◆ **What to work on**: Output every entry below exactly as it is written.
[[ Task input, beginning ]]
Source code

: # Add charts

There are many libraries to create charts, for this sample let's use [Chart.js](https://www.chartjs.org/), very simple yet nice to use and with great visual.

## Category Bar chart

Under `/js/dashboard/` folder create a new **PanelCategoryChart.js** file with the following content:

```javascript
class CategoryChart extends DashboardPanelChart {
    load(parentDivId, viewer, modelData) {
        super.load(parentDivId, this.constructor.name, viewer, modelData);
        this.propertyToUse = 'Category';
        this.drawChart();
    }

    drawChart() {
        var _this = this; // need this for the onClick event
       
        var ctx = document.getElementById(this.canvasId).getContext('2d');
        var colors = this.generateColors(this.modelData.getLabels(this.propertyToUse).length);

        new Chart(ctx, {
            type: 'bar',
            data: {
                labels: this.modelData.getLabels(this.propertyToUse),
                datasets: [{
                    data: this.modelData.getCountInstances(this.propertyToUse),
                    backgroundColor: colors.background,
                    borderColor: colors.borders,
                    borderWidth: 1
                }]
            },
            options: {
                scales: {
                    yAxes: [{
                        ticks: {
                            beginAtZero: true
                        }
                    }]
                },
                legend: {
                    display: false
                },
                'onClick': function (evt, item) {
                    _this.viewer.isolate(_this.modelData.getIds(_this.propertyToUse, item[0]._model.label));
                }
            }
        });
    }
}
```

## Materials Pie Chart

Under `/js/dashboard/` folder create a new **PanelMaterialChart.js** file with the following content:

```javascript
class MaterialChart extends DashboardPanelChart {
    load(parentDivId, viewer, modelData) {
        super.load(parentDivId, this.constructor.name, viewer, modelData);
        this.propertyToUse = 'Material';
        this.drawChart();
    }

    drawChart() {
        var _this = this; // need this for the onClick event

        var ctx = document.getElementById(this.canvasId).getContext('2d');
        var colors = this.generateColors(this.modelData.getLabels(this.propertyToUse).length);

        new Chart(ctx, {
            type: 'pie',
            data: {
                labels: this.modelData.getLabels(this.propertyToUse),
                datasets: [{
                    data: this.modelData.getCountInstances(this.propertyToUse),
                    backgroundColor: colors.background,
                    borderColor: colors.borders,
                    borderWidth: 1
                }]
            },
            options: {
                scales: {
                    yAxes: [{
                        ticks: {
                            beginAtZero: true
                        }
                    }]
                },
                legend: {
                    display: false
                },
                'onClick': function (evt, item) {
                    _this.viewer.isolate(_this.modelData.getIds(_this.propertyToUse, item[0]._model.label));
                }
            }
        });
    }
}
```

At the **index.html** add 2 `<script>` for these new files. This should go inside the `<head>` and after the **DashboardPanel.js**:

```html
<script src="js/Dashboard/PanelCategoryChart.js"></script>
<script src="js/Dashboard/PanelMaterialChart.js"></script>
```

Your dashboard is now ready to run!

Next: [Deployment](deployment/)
[[ Task input, end ]]
◆ **Task output**:
Source code

: # Add charts

There are many libraries to create charts, for this sample let's use [Chart.js](https://www.chartjs.org/), very simple yet nice to use and with great visual.

## Category Bar chart

Under `/js/dashboard/` folder create a new **PanelCategoryChart.js** file with the following content:

```javascript
class CategoryChart extends DashboardPanelChart {
    load(parentDivId, viewer, modelData) {
        super.load(parentDivId, this.constructor.name, viewer, modelData);
        this.propertyToUse = 'Category';
        this.drawChart();
    }

    drawChart() {
        var _this = this; // need this for the onClick event
       
        var ctx = document.getElementById(this.canvasId).getContext('2d');
        var colors = this.generateColors(this.modelData.getLabels(this.propertyToUse).length);

        new Chart(ctx, {
            type: 'bar',
            data: {
                labels: this.modelData.getLabels(this.propertyToUse),
                datasets: [{
                    data: this.modelData.getCountInstances(this.propertyToUse),
                    backgroundColor: colors.background,
                    borderColor: colors.borders,
                    borderWidth: 1
                }]
            },
            options: {
                scales: {
                    yAxes: [{
                        ticks: {
                            beginAtZero: true
                        }
                    }]
                },
                legend: {
                    display: false
                },
                'onClick': function (evt, item) {
                    _this.viewer.isolate(_this.modelData.getIds(_this.propertyToUse, item[0]._model.label));
                }
            }
        });
    }
}
```

## Materials Pie Chart

Under `/js/dashboard/` folder create a new **PanelMaterialChart.js** file with the following content:

```javascript
class MaterialChart extends DashboardPanelChart {
    load(parentDivId, viewer, modelData) {
        super.load(parentDivId, this.constructor.name, viewer, modelData);
        this.propertyToUse = 'Material';
        this.drawChart();
    }

    drawChart() {
        var _this = this; // need this for the onClick event

        var ctx = document.getElementById(this.canvasId).getContext('2d');
        var colors = this.generateColors(this.modelData.getLabels(this.propertyToUse).length);

        new Chart(ctx, {
            type: 'pie',
            data: {
                labels: this.modelData.getLabels(this.propertyToUse),
                datasets: [{
                    data: this.modelData.getCountInstances(this.propertyToUse),
                    backgroundColor: colors.background,
                    borderColor: colors.borders,
                    borderWidth: 1
                }]
            },
            options: {
                scales: {
                    yAxes: [{
                        ticks: {
                            beginAtZero: true
                        }
                    }]
                },
                legend: {
                    display: false
                },
                'onClick': function (evt, item) {
                    _this.viewer.isolate(_this.modelData.getIds(_this.propertyToUse, item[0]._model.label));
                }
            }
        });
    }
}
```

At the **index.html** add 2 `<script>` for these new files. This should go inside the `<head>` and after the **DashboardPanel.js**:

```html
<script src="js/Dashboard/PanelCategoryChart.js"></script>
<script src="js/Dashboard/PanelMaterialChart.js"></script>
```

Your dashboard is now ready to run!

Next: [Deployment](deployment/)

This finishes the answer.